== WHAT YOU WILL DO ==
Your reply should hold only the lines from the records below where "lists" occurs.

== RECORDS SHOWN ==
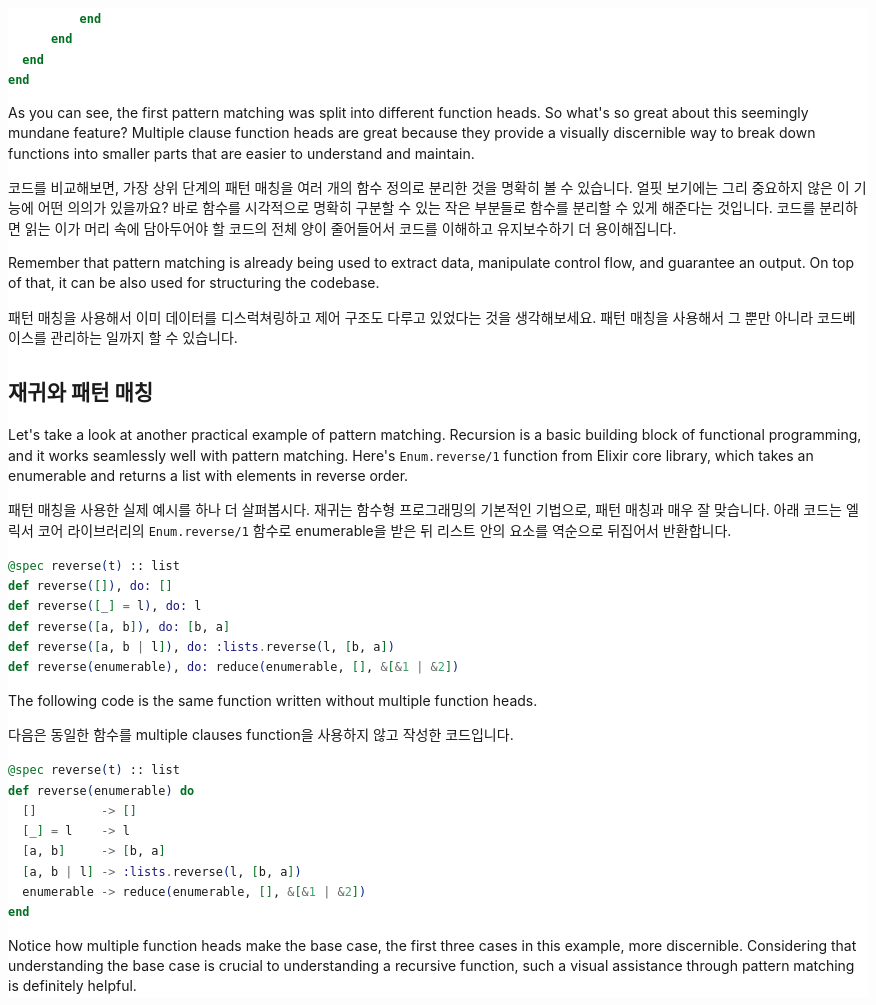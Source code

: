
 ```elixir
          end
      end
  end
end
```

As you can see, the first pattern matching was split into different function heads. So what's so great about this seemingly mundane feature? Multiple clause function heads are great because they provide a visually discernible way to break down functions into smaller parts that are easier to understand and maintain. 

코드를 비교해보면, 가장 상위 단계의 패턴 매칭을 여러 개의 함수 정의로 분리한 것을 명확히 볼 수 있습니다. 얼핏 보기에는 그리 중요하지 않은 이 기능에 어떤 의의가 있을까요? 바로 함수를 시각적으로 명확히 구분할 수 있는 작은 부분들로 함수를 분리할 수 있게 해준다는 것입니다. 코드를 분리하면 읽는 이가 머리 속에 담아두어야 할 코드의 전체 양이 줄어들어서 코드를 이해하고 유지보수하기 더 용이해집니다.

Remember that pattern matching is already being used to extract data, manipulate control flow, and guarantee an output. On top of that, it can be also used for structuring the codebase. 

패턴 매칭을 사용해서 이미 데이터를 디스럭쳐링하고 제어 구조도 다루고 있었다는 것을 생각해보세요. 패턴 매칭을 사용해서 그 뿐만 아니라 코드베이스를 관리하는 일까지 할 수 있습니다.

## 재귀와 패턴 매칭

Let's take a look at another practical example of pattern matching. Recursion is a basic building block of functional programming, and it works seamlessly well with pattern matching. Here's `Enum.reverse/1` function from Elixir core library, which takes an enumerable and returns a list with elements in reverse order.

패턴 매칭을 사용한 실제 예시를 하나 더 살펴봅시다. 재귀는 함수형 프로그래밍의 기본적인 기법으로, 패턴 매칭과 매우 잘 맞습니다. 아래 코드는 엘릭서 코어 라이브러리의 `Enum.reverse/1` 함수로 enumerable을 받은 뒤 리스트 안의 요소를 역순으로 뒤집어서 반환합니다. 

```elixir
@spec reverse(t) :: list
def reverse([]), do: []
def reverse([_] = l), do: l
def reverse([a, b]), do: [b, a]
def reverse([a, b | l]), do: :lists.reverse(l, [b, a])
def reverse(enumerable), do: reduce(enumerable, [], &[&1 | &2])
```

The following code is the same function written without multiple function heads.

다음은 동일한 함수를 multiple clauses function을 사용하지 않고 작성한 코드입니다.

```elixir
@spec reverse(t) :: list
def reverse(enumerable) do
  []         -> []
  [_] = l    -> l
  [a, b]     -> [b, a]
  [a, b | l] -> :lists.reverse(l, [b, a])
  enumerable -> reduce(enumerable, [], &[&1 | &2])
end
```

Notice how multiple function heads make the base case, the first three cases in this example, more discernible. Considering that understanding the base case is crucial to understanding a recursive function, such a visual assistance through pattern matching is definitely helpful.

== WRITTEN REPLY ==
def reverse([a, b | l]), do: :lists.reverse(l, [b, a])
  [a, b | l] -> :lists.reverse(l, [b, a])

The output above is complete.